(Document images with source code)
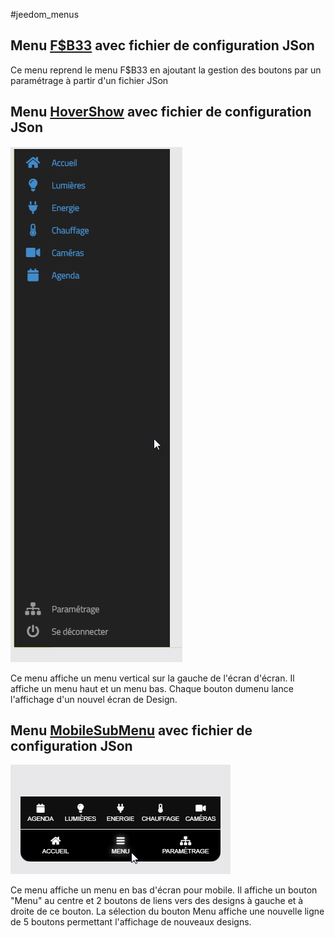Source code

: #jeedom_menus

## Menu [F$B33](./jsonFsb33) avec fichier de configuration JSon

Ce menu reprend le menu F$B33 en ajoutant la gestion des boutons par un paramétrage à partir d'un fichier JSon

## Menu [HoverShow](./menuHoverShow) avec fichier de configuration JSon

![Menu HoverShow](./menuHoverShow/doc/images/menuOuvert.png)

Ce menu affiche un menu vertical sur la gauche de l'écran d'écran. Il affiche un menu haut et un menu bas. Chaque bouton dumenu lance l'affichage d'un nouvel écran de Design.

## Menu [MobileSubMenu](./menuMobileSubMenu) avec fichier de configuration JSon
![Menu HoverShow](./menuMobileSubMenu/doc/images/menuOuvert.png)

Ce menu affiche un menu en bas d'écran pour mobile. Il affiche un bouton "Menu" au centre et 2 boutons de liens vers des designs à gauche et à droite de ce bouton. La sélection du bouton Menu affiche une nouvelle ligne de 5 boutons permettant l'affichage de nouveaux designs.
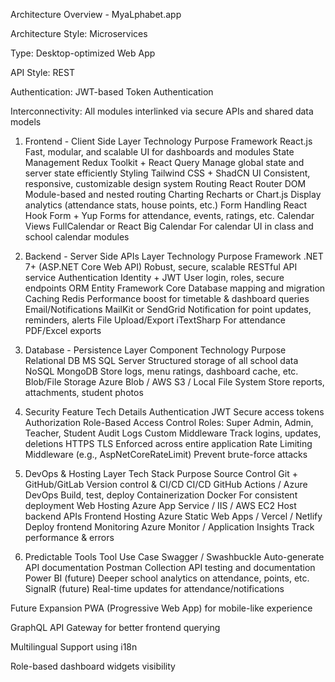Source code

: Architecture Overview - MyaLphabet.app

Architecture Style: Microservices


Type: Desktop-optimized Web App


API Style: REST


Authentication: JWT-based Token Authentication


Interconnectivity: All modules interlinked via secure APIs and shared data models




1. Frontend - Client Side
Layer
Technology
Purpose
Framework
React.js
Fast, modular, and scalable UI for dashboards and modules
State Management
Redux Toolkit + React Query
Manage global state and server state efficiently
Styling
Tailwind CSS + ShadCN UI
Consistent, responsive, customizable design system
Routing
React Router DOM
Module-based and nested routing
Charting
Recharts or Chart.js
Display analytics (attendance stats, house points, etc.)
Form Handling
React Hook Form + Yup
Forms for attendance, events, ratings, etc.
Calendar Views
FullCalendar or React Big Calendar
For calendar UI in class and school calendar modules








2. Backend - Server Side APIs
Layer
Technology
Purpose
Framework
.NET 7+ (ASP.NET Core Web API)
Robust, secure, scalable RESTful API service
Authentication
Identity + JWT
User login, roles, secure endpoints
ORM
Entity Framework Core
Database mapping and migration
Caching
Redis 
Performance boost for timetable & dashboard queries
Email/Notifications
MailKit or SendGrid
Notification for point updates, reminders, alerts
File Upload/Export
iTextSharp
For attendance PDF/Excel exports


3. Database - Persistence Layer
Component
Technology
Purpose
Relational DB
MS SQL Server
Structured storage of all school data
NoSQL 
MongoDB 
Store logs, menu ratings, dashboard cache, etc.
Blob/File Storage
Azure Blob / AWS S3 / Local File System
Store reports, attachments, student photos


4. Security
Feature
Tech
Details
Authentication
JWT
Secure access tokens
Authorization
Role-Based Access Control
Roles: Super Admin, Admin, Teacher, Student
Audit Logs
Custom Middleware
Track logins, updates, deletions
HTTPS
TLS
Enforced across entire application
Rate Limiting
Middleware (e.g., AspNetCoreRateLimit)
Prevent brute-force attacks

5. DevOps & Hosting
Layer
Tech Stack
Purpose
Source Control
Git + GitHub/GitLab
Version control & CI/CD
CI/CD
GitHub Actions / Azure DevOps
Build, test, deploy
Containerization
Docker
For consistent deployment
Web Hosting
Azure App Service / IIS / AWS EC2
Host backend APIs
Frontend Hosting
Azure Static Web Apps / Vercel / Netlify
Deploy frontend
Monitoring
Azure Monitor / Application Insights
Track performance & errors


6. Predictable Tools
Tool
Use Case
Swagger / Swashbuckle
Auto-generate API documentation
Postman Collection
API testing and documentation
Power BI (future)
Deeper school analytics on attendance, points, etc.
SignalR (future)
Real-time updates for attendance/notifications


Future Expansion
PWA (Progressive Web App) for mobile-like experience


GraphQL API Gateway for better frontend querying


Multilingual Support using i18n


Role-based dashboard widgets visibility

→ **Task brief**
Of all the lines above, count the ones that include the string "configuration" and give the number alone.

→ **Output of the task**
3